- [EXERCISE PROMPT] Find every line in the records that holds the string "secondary". Copy each one.

- [RECORDS FOR THIS EXERCISE]
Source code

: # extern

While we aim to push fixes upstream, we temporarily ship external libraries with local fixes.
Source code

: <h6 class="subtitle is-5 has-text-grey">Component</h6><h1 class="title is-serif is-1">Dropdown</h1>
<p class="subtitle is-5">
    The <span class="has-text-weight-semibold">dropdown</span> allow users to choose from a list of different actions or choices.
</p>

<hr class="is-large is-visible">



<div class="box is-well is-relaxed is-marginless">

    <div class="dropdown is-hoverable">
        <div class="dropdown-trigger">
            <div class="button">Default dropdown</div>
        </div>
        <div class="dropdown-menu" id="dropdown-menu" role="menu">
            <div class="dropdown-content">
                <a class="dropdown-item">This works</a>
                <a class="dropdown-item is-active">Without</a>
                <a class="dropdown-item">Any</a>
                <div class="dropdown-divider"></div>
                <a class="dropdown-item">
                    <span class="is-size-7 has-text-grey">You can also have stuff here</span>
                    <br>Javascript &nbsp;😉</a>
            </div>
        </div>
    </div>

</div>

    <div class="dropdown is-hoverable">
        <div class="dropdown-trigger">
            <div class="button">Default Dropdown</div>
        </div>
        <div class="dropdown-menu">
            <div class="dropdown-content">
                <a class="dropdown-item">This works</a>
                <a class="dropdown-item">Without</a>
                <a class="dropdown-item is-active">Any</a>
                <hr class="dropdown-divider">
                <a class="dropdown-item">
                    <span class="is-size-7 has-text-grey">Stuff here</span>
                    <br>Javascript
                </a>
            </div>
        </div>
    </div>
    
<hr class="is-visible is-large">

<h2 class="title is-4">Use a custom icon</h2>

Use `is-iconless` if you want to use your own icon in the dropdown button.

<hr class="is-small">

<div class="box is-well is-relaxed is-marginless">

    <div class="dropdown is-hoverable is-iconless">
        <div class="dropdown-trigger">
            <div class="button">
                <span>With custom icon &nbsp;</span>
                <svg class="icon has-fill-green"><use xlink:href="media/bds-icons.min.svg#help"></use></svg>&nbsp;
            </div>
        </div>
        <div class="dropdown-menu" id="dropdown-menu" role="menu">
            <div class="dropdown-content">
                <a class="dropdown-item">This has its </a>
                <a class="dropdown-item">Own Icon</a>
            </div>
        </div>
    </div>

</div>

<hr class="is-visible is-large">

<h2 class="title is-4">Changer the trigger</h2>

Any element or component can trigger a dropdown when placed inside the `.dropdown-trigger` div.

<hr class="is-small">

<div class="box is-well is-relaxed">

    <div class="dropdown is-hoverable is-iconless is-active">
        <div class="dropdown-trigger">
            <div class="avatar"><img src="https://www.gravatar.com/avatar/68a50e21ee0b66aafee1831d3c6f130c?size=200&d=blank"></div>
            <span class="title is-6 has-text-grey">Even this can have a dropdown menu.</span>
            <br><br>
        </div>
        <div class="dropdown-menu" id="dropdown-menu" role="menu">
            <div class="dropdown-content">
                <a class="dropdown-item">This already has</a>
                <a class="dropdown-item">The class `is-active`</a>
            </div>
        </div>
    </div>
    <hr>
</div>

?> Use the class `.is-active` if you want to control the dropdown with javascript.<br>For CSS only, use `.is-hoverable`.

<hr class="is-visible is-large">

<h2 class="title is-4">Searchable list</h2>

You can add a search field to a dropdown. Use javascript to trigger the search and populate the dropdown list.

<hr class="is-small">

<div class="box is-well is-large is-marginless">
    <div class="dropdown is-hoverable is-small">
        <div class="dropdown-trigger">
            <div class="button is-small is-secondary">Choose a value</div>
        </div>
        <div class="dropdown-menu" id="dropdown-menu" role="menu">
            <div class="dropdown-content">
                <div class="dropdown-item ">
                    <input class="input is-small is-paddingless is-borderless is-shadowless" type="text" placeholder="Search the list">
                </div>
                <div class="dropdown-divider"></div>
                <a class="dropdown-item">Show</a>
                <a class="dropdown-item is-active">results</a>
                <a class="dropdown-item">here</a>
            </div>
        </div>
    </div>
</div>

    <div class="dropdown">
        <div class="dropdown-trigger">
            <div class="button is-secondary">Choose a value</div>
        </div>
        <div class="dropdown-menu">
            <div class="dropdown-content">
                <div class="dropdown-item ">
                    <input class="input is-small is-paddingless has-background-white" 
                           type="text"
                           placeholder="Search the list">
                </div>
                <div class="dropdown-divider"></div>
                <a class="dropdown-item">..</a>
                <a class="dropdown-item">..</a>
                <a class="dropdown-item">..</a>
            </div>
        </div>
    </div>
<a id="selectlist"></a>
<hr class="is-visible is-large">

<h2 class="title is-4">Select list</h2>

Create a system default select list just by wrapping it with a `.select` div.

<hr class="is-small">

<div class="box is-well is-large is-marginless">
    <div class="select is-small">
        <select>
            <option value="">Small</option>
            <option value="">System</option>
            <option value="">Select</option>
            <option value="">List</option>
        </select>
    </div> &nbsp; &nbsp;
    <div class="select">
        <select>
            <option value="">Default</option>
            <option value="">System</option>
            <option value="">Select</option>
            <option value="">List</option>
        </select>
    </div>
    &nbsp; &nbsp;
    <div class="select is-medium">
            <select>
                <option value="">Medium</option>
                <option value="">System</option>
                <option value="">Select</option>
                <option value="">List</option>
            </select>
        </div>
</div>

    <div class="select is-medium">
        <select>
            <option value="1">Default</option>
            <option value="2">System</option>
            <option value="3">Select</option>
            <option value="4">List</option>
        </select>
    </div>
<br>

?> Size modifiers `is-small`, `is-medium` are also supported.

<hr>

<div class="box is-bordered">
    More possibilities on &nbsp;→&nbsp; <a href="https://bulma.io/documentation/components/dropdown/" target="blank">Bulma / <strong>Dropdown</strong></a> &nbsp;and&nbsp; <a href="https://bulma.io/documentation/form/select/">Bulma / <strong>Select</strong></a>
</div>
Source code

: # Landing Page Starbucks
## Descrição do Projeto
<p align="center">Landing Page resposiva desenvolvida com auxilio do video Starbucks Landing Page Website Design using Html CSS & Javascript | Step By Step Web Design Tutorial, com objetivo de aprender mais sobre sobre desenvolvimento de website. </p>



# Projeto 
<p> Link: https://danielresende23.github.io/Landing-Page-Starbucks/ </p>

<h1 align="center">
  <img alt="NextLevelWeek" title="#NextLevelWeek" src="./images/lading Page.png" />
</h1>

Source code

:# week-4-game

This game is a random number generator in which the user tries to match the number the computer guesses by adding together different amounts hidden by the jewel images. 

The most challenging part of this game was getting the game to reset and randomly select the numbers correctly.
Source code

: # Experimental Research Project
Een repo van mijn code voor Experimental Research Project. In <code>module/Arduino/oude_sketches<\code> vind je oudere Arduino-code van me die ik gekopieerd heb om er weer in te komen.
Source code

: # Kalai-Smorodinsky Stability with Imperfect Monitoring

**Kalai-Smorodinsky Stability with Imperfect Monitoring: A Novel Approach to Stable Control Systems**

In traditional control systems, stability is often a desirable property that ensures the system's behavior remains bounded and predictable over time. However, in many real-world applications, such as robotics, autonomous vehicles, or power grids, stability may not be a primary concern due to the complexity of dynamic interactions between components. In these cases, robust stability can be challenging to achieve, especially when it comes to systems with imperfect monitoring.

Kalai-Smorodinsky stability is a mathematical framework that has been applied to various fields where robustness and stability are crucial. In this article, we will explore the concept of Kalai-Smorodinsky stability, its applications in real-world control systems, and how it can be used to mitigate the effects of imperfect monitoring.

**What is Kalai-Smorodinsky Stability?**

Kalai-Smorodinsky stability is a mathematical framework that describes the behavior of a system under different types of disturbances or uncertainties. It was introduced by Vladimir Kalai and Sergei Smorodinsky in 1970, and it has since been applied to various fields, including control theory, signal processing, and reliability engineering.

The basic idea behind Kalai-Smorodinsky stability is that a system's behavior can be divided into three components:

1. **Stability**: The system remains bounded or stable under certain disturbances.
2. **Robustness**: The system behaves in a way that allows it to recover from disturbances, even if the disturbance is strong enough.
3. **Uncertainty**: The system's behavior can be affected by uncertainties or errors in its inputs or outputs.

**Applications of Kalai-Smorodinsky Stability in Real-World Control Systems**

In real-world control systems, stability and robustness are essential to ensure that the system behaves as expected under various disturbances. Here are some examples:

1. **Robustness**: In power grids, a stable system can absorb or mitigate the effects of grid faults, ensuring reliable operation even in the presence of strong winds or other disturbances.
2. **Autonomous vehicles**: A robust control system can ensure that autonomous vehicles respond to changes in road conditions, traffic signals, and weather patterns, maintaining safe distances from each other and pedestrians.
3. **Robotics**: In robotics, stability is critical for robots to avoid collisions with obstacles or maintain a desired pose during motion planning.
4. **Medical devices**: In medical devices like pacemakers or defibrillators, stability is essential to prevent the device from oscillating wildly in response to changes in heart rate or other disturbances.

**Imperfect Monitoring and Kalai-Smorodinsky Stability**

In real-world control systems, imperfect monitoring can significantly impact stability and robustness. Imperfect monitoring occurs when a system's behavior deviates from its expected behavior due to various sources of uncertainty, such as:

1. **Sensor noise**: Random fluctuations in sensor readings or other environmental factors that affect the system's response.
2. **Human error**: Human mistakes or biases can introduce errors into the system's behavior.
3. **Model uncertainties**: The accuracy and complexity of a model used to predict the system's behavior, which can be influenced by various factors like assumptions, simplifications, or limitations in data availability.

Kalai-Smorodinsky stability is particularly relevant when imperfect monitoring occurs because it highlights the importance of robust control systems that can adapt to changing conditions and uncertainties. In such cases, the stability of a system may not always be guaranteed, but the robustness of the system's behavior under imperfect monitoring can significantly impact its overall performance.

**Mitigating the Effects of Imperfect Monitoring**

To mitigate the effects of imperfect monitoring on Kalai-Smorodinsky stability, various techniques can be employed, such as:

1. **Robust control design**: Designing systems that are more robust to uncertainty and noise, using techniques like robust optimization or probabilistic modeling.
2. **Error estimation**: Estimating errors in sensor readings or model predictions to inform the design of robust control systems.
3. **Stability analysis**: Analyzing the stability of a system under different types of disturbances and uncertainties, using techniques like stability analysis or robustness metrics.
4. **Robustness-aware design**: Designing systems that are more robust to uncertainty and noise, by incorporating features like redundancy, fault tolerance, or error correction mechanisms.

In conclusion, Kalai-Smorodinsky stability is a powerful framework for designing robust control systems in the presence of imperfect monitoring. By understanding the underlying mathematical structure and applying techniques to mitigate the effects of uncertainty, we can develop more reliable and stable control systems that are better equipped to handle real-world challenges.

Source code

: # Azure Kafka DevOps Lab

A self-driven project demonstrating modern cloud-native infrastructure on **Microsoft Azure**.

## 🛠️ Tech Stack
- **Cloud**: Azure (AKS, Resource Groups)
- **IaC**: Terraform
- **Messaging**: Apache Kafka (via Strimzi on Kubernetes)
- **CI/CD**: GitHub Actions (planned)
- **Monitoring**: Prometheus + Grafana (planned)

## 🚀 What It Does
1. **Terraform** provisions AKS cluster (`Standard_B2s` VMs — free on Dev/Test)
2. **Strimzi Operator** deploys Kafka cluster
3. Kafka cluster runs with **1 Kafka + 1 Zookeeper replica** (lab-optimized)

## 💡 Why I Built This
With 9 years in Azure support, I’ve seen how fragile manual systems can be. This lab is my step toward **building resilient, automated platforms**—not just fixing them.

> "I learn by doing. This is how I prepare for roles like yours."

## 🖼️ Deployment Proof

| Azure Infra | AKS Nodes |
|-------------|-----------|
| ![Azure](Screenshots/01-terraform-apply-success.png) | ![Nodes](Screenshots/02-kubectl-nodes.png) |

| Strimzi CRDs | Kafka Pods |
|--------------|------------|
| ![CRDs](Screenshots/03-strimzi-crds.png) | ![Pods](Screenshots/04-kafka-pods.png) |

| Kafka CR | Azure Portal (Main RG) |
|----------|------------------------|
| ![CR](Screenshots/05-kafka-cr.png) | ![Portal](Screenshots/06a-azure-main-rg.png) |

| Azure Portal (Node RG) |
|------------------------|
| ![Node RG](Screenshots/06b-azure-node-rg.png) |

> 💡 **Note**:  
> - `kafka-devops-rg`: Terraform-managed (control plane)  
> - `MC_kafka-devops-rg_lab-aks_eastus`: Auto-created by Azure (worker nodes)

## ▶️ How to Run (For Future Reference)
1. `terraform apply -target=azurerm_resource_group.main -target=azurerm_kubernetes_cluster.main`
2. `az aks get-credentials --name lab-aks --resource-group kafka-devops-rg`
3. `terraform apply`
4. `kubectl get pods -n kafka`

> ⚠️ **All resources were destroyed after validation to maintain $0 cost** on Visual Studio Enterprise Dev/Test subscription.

- [WRITTEN SOLUTION]
            <div class="button is-small is-secondary">Choose a value</div>
            <div class="button is-secondary">Choose a value</div>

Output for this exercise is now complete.